Sanitize request payload recursively before JSON response

Replace telephone-only normalization with recursive UTF-8 sanitization across response arrays. Sanitize each request row and top-level payload before setJSON to prevent malformed UTF-8 encoding failures.
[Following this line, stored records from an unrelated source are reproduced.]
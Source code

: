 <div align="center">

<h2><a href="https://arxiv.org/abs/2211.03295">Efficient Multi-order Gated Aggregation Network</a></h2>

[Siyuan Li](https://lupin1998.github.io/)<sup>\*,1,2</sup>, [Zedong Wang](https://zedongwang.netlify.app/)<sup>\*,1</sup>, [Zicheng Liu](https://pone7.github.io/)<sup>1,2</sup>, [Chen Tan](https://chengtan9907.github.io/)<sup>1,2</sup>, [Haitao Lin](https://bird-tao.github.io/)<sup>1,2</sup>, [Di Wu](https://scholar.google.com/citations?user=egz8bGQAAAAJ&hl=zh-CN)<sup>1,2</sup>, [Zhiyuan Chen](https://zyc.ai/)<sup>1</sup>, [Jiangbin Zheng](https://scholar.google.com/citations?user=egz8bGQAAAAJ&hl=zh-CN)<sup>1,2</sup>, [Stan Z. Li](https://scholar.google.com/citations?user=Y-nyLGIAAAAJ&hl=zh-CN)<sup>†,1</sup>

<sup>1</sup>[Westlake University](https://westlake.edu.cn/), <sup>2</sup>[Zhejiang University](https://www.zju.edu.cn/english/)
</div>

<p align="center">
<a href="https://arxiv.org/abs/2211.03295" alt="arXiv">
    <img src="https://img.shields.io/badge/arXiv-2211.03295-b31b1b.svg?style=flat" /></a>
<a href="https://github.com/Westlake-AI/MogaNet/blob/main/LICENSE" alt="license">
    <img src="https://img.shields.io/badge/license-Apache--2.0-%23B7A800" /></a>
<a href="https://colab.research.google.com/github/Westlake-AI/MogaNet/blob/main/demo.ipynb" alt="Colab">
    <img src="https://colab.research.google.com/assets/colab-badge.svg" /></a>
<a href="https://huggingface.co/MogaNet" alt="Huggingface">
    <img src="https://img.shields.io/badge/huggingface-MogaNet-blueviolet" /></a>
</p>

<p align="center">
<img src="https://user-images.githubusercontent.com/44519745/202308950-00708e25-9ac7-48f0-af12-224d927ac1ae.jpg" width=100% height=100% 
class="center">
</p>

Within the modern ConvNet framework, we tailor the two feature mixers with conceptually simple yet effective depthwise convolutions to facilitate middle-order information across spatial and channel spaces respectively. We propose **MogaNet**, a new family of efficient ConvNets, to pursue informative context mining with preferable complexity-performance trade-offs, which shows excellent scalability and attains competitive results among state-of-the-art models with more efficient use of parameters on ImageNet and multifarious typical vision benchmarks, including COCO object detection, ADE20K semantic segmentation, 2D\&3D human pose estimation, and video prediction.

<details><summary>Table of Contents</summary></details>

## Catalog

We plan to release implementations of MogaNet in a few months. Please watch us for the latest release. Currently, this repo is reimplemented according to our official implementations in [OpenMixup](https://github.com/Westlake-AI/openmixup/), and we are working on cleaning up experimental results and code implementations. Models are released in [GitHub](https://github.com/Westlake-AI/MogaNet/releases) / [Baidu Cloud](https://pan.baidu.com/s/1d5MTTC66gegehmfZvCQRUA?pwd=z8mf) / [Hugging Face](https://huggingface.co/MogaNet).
Add JSON probe with explicit error logging and return a 500 error payload when encoding still fails.
2026-04-22 15:43:09 +07:00 · 2026-04-22 15:43:09 +07:00 · ee40438b0e
commit ee40438b0e
parent 741ca13b04
1 changed files with 33 additions and 6 deletions
--- a/app/Controllers/RequestsController.php
+++ b/app/Controllers/RequestsController.php
@ -83,7 +83,7 @@ class RequestsController extends BaseController
    foreach ($rows as &$row) {
      $row['COLLECTIONDATE'] = date('Y-m-d H:i', strtotime($row['COLLECTIONDATE']));
      $row['REQDATE'] = date('Y-m-d H:i', strtotime($row['REQDATE']));
-      $this->normalizeTelephoneFields($row);
+      $row = $this->sanitizeUtf8Array($row);
    }

    $data = [
@ -105,6 +105,20 @@ class RequestsController extends BaseController
      'validatedCount' => (int) ($counterRow['Validated'] ?? 0),
    ];

+    $data = $this->sanitizeUtf8Array($data);
+
+    $jsonProbe = json_encode($data, JSON_UNESCAPED_UNICODE | JSON_UNESCAPED_SLASHES);
+    if ($jsonProbe === false) {
+      log_message('error', 'RequestsController::index JSON encoding failed after UTF-8 sanitization: {error}', [
+        'error' => json_last_error_msg(),
+      ]);
+
+      return $this->response->setStatusCode(500)->setJSON([
+        'status' => 'error',
+        'message' => 'Failed to encode response payload',
+      ]);
+    }
+
    return $this->response->setJSON($data);
  }

@ -276,13 +290,26 @@ class RequestsController extends BaseController
    return $this->response->setJSON($data);
  }

-  private function normalizeTelephoneFields(array &$row): void
+  private function sanitizeUtf8Array(array $input): array
  {
-    foreach (['TELEPHON', 'TELEPHONE'] as $field) {
-      if (isset($row[$field]) && is_string($row[$field])) {
-        $row[$field] = $this->ensureUtf8($row[$field]);
-      }
+    foreach ($input as $key => $value) {
+      $input[$key] = $this->sanitizeUtf8Value($value);
    }
+
+    return $input;
+  }
+
+  private function sanitizeUtf8Value(mixed $value): mixed
+  {
+    if (is_string($value)) {
+      return $this->ensureUtf8($value);
+    }
+
+    if (is_array($value)) {
+      return $this->sanitizeUtf8Array($value);
+    }
+
+    return $value;
  }

  private function ensureUtf8(string $value): string